_What you need to do_
Keep every line of the data below that has the string "amount" and present those lines.

(Plain-text document sources)

[Start of section]

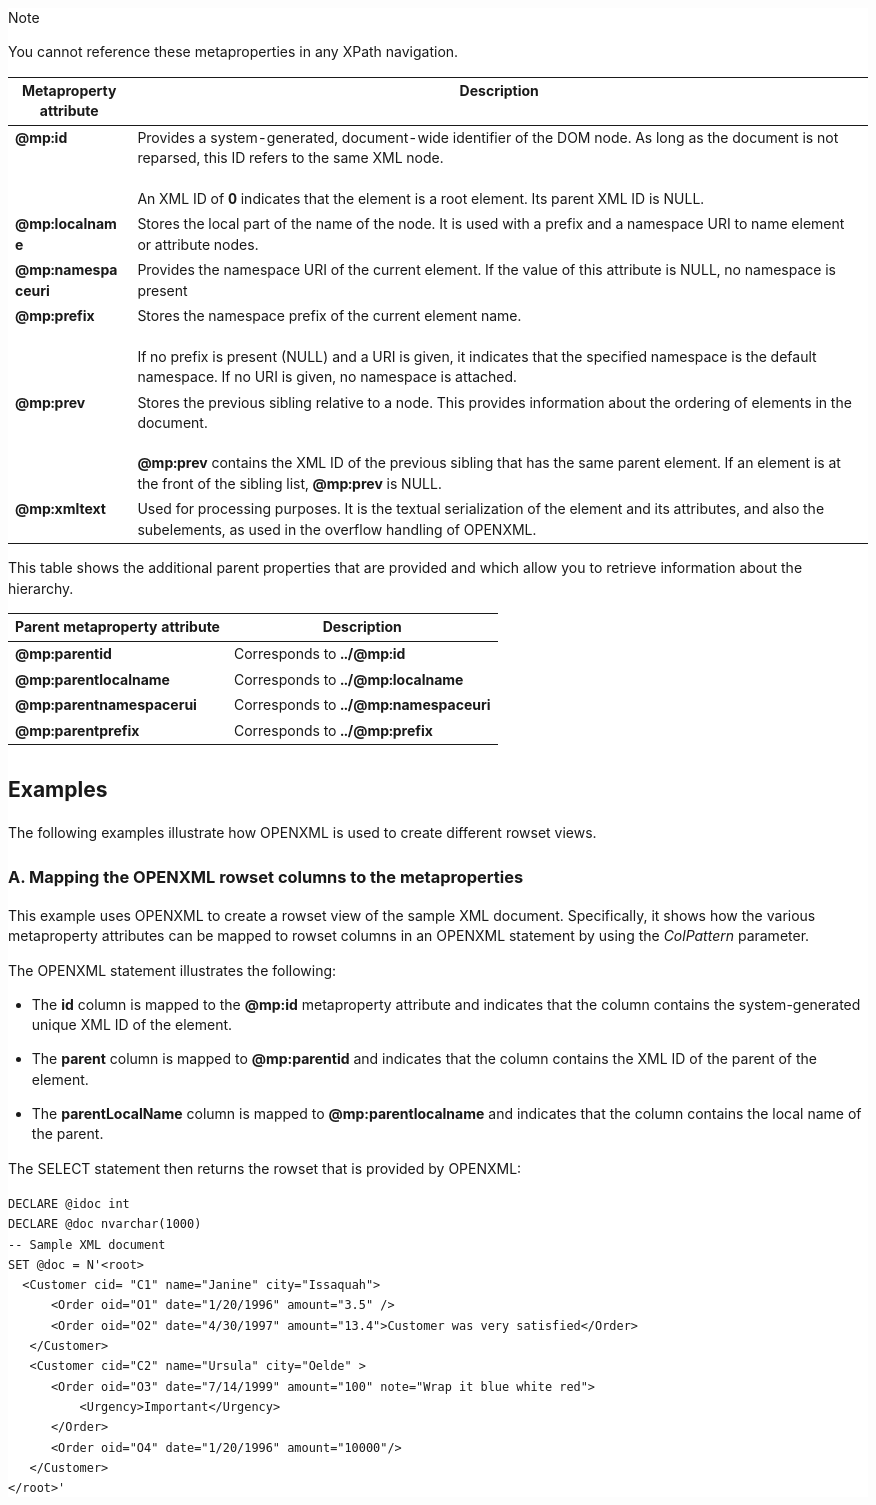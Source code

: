 > [!NOTE]  
>  You cannot reference these metaproperties in any XPath navigation.  
  
|Metaproperty attribute|Description|  
|----------------------------|-----------------|  
|**\@mp:id**|Provides a system-generated, document-wide identifier of the DOM node. As long as the document is not reparsed, this ID refers to the same XML node.<br /><br /> An XML ID of **0** indicates that the element is a root element. Its parent XML ID is NULL.|  
|**\@mp:localname**|Stores the local part of the name of the node. It is used with a prefix and a namespace URI to name element or attribute nodes.|  
|**\@mp:namespaceuri**|Provides the namespace URI of the current element. If the value of this attribute is NULL, no namespace is present|  
|**\@mp:prefix**|Stores the namespace prefix of the current element name.<br /><br /> If no prefix is present (NULL) and a URI is given, it indicates that the specified namespace is the default namespace. If no URI is given, no namespace is attached.|  
|**\@mp:prev**|Stores the previous sibling relative to a node. This provides information about the ordering of elements in the document.<br /><br /> **\@mp:prev** contains the XML ID of the previous sibling that has the same parent element. If an element is at the front of the sibling list, **\@mp:prev** is NULL.|  
|**\@mp:xmltext**|Used for processing purposes. It is the textual serialization of the element and its attributes, and also the subelements, as used in the overflow handling of OPENXML.|  
  
 This table shows the additional parent properties that are provided and which allow you to retrieve information about the hierarchy.  
  
|Parent metaproperty attribute|Description|  
|-----------------------------------|-----------------|  
|**\@mp:parentid**|Corresponds to **../\@mp:id**|  
|**\@mp:parentlocalname**|Corresponds to **../\@mp:localname**|  
|**\@mp:parentnamespacerui**|Corresponds to **../\@mp:namespaceuri**|  
|**\@mp:parentprefix**|Corresponds to **../\@mp:prefix**|  
  
## Examples  
 The following examples illustrate how OPENXML is used to create different rowset views.  
  
### A. Mapping the OPENXML rowset columns to the metaproperties  
 This example uses OPENXML to create a rowset view of the sample XML document. Specifically, it shows how the various metaproperty attributes can be mapped to rowset columns in an OPENXML statement by using the *ColPattern* parameter.  
  
 The OPENXML statement illustrates the following:  
  
-   The **id** column is mapped to the **\@mp:id** metaproperty attribute and indicates that the column contains the system-generated unique XML ID of the element.  
  
-   The **parent** column is mapped to **\@mp:parentid** and indicates that the column contains the XML ID of the parent of the element.  
  
-   The **parentLocalName** column is mapped to **\@mp:parentlocalname** and indicates that the column contains the local name of the parent.  
  
 The SELECT statement then returns the rowset that is provided by OPENXML:  
  
```  
DECLARE @idoc int  
DECLARE @doc nvarchar(1000)  
-- Sample XML document  
SET @doc = N'<root>  
  <Customer cid= "C1" name="Janine" city="Issaquah">  
      <Order oid="O1" date="1/20/1996" amount="3.5" />  
      <Order oid="O2" date="4/30/1997" amount="13.4">Customer was very satisfied</Order>  
   </Customer>  
   <Customer cid="C2" name="Ursula" city="Oelde" >  
      <Order oid="O3" date="7/14/1999" amount="100" note="Wrap it blue white red">  
          <Urgency>Important</Urgency>  
      </Order>  
      <Order oid="O4" date="1/20/1996" amount="10000"/>  
   </Customer>  
</root>'  
```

[End of section]

_Exercise answer_
      <Order oid="O1" date="1/20/1996" amount="3.5" />  
      <Order oid="O2" date="4/30/1997" amount="13.4">Customer was very satisfied</Order>  
      <Order oid="O3" date="7/14/1999" amount="100" note="Wrap it blue white red">  
      <Order oid="O4" date="1/20/1996" amount="10000"/>  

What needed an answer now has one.